Why would we bother staining sheathing? Well, the sheathing is only being installed on the overhangs where there is no insulation, and our overhang design will leave the rafters and the sheathing on top of them open. There will be no fascia or soffit because we want the lovely engineered rafters to be seen. Someone said it looked “very European” this week. We’ll take some more detailed pictures once the scaffolding has been moved.
On top of the insulation and sheathing we are fitting a membrane, which is high-performance and expensive and was luckily bought back when we still had some money. On top of this are going double-width battens, which are secured right through the entire assembly into the cross-laminated timber (CLT) roof structure with very long (and difficult to source) screws. The battens are double-width because eventually they will have to take screws for solar panels too. The metal roof will be installed by Prestige Roofing of Kingston. We can’t afford anything fancy, and luckily we didn’t want anything other than basic galvanized steel, anyway.
A minor snag with the insulation
We did run into a few minor problems when the crew turned to the north side of the house and the roof. The base layer wood-fiber insulation remains messy to cut to size, and we didn’t have enough of the long fasteners we’ve been using to screw the battens and top layer of insulation into the CLT.
However, we managed to source another load more from the marvelous , and apparently they are already on their way. That’s what I call service!
We also don’t have enough of the Schneider-Holz Top 220 waterproof wood fiber insulation top layer, and aren’t going to be able to get any more. We will have to improvise with some 1 1/2-inch and more housewrap, which at least have the virtue of being relatively cheap and easy to source. The snow and rain that is forecast means the crew won’t be on site for a couple of days.

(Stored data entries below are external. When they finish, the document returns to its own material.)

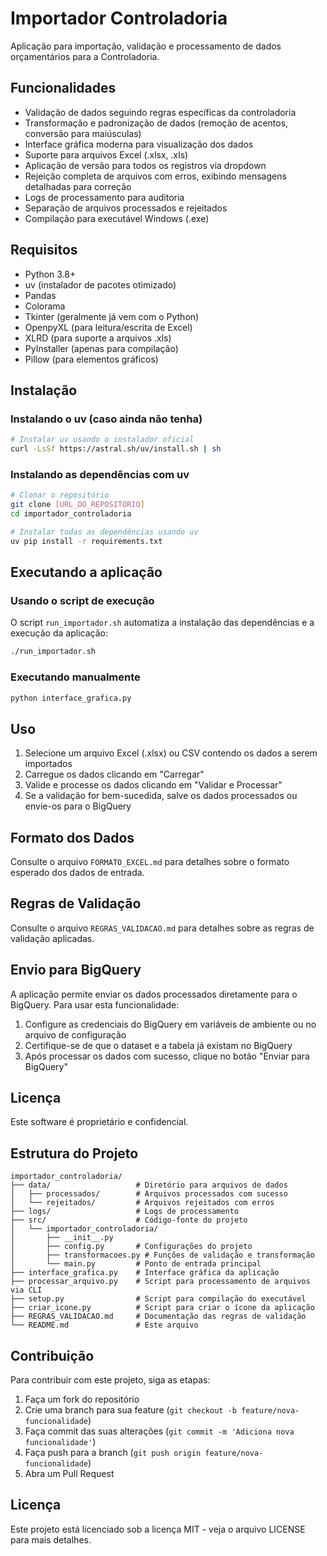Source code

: # Importador Controladoria

Aplicação para importação, validação e processamento de dados orçamentários para a Controladoria.

## Funcionalidades

- Validação de dados seguindo regras específicas da controladoria
- Transformação e padronização de dados (remoção de acentos, conversão para maiúsculas)
- Interface gráfica moderna para visualização dos dados
- Suporte para arquivos Excel (.xlsx, .xls)
- Aplicação de versão para todos os registros via dropdown
- Rejeição completa de arquivos com erros, exibindo mensagens detalhadas para correção
- Logs de processamento para auditoria
- Separação de arquivos processados e rejeitados
- Compilação para executável Windows (.exe)

## Requisitos

- Python 3.8+
- uv (instalador de pacotes otimizado)
- Pandas
- Colorama
- Tkinter (geralmente já vem com o Python)
- OpenpyXL (para leitura/escrita de Excel)
- XLRD (para suporte a arquivos .xls)
- PyInstaller (apenas para compilação)
- Pillow (para elementos gráficos)

## Instalação

### Instalando o uv (caso ainda não tenha)

```bash
# Instalar uv usando o instalador oficial
curl -LsSf https://astral.sh/uv/install.sh | sh
```

### Instalando as dependências com uv

```bash
# Clonar o repositório
git clone [URL_DO_REPOSITORIO]
cd importador_controladoria

# Instalar todas as dependências usando uv
uv pip install -r requirements.txt
```

## Executando a aplicação

### Usando o script de execução

O script `run_importador.sh` automatiza a instalação das dependências e a execução da aplicação:

```bash
./run_importador.sh
```

### Executando manualmente

```bash
python interface_grafica.py
```

## Uso

1. Selecione um arquivo Excel (.xlsx) ou CSV contendo os dados a serem importados
2. Carregue os dados clicando em "Carregar"
3. Valide e processe os dados clicando em "Validar e Processar"
4. Se a validação for bem-sucedida, salve os dados processados ou envie-os para o BigQuery

## Formato dos Dados

Consulte o arquivo `FORMATO_EXCEL.md` para detalhes sobre o formato esperado dos dados de entrada.

## Regras de Validação

Consulte o arquivo `REGRAS_VALIDACAO.md` para detalhes sobre as regras de validação aplicadas.

## Envio para BigQuery

A aplicação permite enviar os dados processados diretamente para o BigQuery. Para usar esta funcionalidade:

1. Configure as credenciais do BigQuery em variáveis de ambiente ou no arquivo de configuração
2. Certifique-se de que o dataset e a tabela já existam no BigQuery
3. Após processar os dados com sucesso, clique no botão "Enviar para BigQuery"

## Licença

Este software é proprietário e confidencial.

## Estrutura do Projeto

```
importador_controladoria/
├── data/                   # Diretório para arquivos de dados
│   ├── processados/        # Arquivos processados com sucesso
│   └── rejeitados/         # Arquivos rejeitados com erros
├── logs/                   # Logs de processamento
├── src/                    # Código-fonte do projeto
│   └── importador_controladoria/
│       ├── __init__.py
│       ├── config.py       # Configurações do projeto
│       ├── transformacoes.py # Funções de validação e transformação
│       └── main.py         # Ponto de entrada principal
├── interface_grafica.py    # Interface gráfica da aplicação
├── processar_arquivo.py    # Script para processamento de arquivos via CLI
├── setup.py                # Script para compilação do executável
├── criar_icone.py          # Script para criar o ícone da aplicação
├── REGRAS_VALIDACAO.md     # Documentação das regras de validação
└── README.md               # Este arquivo
```

## Contribuição

Para contribuir com este projeto, siga as etapas:

1. Faça um fork do repositório
2. Crie uma branch para sua feature (`git checkout -b feature/nova-funcionalidade`)
3. Faça commit das suas alterações (`git commit -m 'Adiciona nova funcionalidade'`)
4. Faça push para a branch (`git push origin feature/nova-funcionalidade`)
5. Abra um Pull Request

## Licença

Este projeto está licenciado sob a licença MIT - veja o arquivo LICENSE para mais detalhes.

We barely had time to notice that the roofers from Prestige Roofing had arrived before they had finished. We were all away for the time it took them, so we have no pictures of the roofing in progress, just the results! They did a great job.
We have arrived at the point where we have very little money, so we have had to go for the most basic choices, without compromising on the quality of the basic materials or the installation. So this is simple galvanized steel with no hidden fasteners or fancy designs. Environmentally, steel might have a fairly high embodied energy, but a steel roof has a long lifespan and it is entirely recyclable at the end of its useful life.
Building a porch roof to last
Despite the warm winter we’ve been having, Ontario is still a place that often gets plenty of snow. And you have to account for snow load on a house in all kinds of ways. With porches or any lower roof, you have to plan for the sudden shear forces from snow falling from the a higher main roof. A lot of, let’s call them “country porches,” the kind of self-built, not-really-to-code constructions you see all over rural Ontario, look cute, but often aren’t built with shear forces in mind.
There are basically two ways of building a porch that is strong enough to resist these shear forces. One is to have the porch as a structurally independent construction, with two sets of posts — one on the outside, as all porches will have, and another on the inside next to the external wall of the house. The other option is to have the porch connected strongly to the structural elements of the house walls.
In our case, because the house has solid CLT walls, it is relatively easy to do the latter. This means that connections and the main beams for the porch roof have to be installed now, while we are wrapping the house in insulation.
Our porch components, like the main house assembly and the roof rafters, were also designed by Tomaz Stich and prefabricated by Merk in Germany, along with the rest of the house structure. The connections to the house were modeled after another CLT construction that Tomaz is involved in, located in Calgary, and manufactured by Chris of , our builder. The engineer who reviewed the design insisted on extra steel brackets, so the connections will be somewhat over-engineered, but they will definitely be strong enough to resist any sudden dump of snow, and probably could be hit by a meteorite from space.
Of course, the porch itself will have to wait until the rest of the house is finished and we are able to pour its separate foundation. Winter seems to be coming to an end, so maybe that won’t be so long after all!